Bolsonaro embarcou num jatinho da Força Aérea Brasileira depois de disparar tuítes contra os adversários: “Mais um desafio, consequência da tentativa de assassinato promovida por antigo filiado ao PSol, braço esquerdo do PT, para impedir a vitória de milhões de brasileiros que queriam mudanças para o Brasil. Um atentado cruel não só contra mim, mas contra a nossa democracia”, diz o primeiro post, no qual incluiu uma foto sem camisa no leito do hospital, já com monitoramento cardíaco e tubos nasais de oxigênio. Sua expressão não esconde um maroto sorriso disfarçado.
A notícia imediatamente bombou nas redes sociais, sem deixar de provocar reação dos adversários, que se aproveitaram, obviamente, das recorrentes declarações escatológicas de Bolsonaro para ironizar a situação na qual o presidente da República, digamos assim, não conseguia obrar. Bolsonaro respondeu às manifestações de apoio, em linguagem de campanha eleitoral: “Por Deus foi-nos dada uma nova oportunidade. Uma oportunidade para, enfim, colocarmos o Brasil no caminho da prosperidade. E mesmo com todas as adversidades, inclusive uma pandemia que levou muitos de nossos irmãos no Brasil e no mundo, continuamos seguindo por este caminho”.
“Agradeço a todos pelo apoio e pelas orações. É isso que nos motiva a seguir em frente e enfrentar tudo que for preciso para tirar o país de vez das garras da corrupção, da inversão de valores, do crime organizado, e para garantir e proteger a liberdade do nosso povo”, acrescenta o “fio”.
Depois da facada
A narrativa do salvador da pátria predestinado está de volta: “Que Deus nos abençoe e continue ilumando (sic) a nossa nação. Um forte abraço! – Brasil acima de tudo; Deus acima de todos!”, sapecou, antes de o avião decolar da Base Aérea de Brasília. Esse é o nosso presidente da República. Todas as informações de bastidor do Palácio do Planalto revelam que há 10 dias não dormia mais de uma hora seguida, soluçava constantemente nas solenidades e na live semanal. Sentia muitas dores, o que aumentava a sua irritação com os auxiliares e, naturalmente, com a CPI da Covid, que atazana sua vida.
Há meses vinha protelando uma cirurgia de hérnia abdominal, um procedimento relativamente simples — no seu caso, porém, um pouco mais complexo por causa das operações anteriores. Agora, corre o risco de ter que fazê-lo numa emergência, que pode ser delicada, se não conseguir esvaziar os intestinos no pré-operatório. Parece piada pronta, mas é a ironia do destino.
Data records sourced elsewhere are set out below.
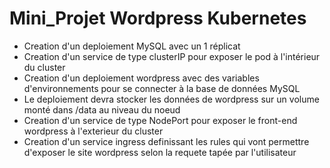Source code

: # Mini_Projet Wordpress Kubernetes


- Creation d'un deploiement MySQL avec un 1 réplicat
- Creation d'un service de type clusterIP pour exposer le pod à  l'intérieur du cluster
- Creation d'un deploiement wordpress avec des variables d'environnements pour se connecter à la base de données MySQL 
- Le deploiement devra stocker les données de wordpress sur un volume monté  dans /data au niveau du noeud
- Creation d'un service de type NodePort pour exposer le front-end wordpress à l'exterieur du cluster
- Creation d'un service ingress definissant les rules qui vont permettre d'exposer le site wordpress selon la requete tapée par l'utilisateur

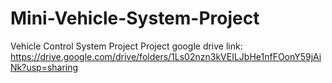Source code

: # Mini-Vehicle-System-Project
Vehicle Control System Project
Project google drive link:
https://drive.google.com/drive/folders/1Ls02nzn3kVEILJbHe1nfFOonY59jAiNk?usp=sharing
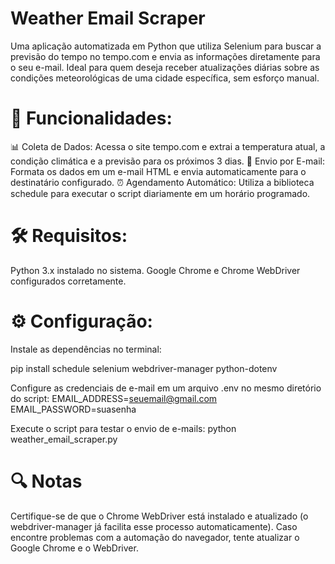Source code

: 
# Weather Email Scraper
Uma aplicação automatizada em Python que utiliza Selenium para buscar a previsão do tempo no tempo.com e envia as informações diretamente para o seu e-mail. Ideal para quem deseja receber atualizações diárias sobre as condições meteorológicas de uma cidade específica, sem esforço manual.

# 🚀 Funcionalidades:
📊 Coleta de Dados: Acessa o site tempo.com e extrai a temperatura atual, a condição climática e a previsão para os próximos 3 dias.
📧 Envio por E-mail: Formata os dados em um e-mail HTML e envia automaticamente para o destinatário configurado.
⏰ Agendamento Automático: Utiliza a biblioteca schedule para executar o script diariamente em um horário programado.
# 🛠 Requisitos:
Python 3.x instalado no sistema.
Google Chrome e Chrome WebDriver configurados corretamente.
# ⚙️ Configuração:
Instale as dependências no terminal:

pip install schedule selenium webdriver-manager python-dotenv

Configure as credenciais de e-mail em um arquivo .env no mesmo diretório do script:
EMAIL_ADDRESS=seuemail@gmail.com
EMAIL_PASSWORD=suasenha

Execute o script para testar o envio de e-mails:
python weather_email_scraper.py

# 🔍 Notas
Certifique-se de que o Chrome WebDriver está instalado e atualizado (o webdriver-manager já facilita esse processo automaticamente).
Caso encontre problemas com a automação do navegador, tente atualizar o Google Chrome e o WebDriver.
Bolsonaro está em queda livre nas pesquisas, em crescente isolamento político, assediado por pedidos de impeachment e manifestações de rua cada vez maiores da oposição. As pesquisas de opinião revelam que sua reeleição é uma missão quase impossível, diante do favoritismo do ex-presidente Luís Inácio Lula da Silva, da busca de uma alternativa de centro por setores da oposição moderada e da insatisfação de muitos dos seus eleitores. Sua internação muda o clima político, gera uma cadeia de solidariedade entre seus apoiadores e refreia a ofensiva de seus adversários. Bolsonaro aproveita a situação para resgatar o clima que o beneficiou eleitoralmente em 2018, depois da facada.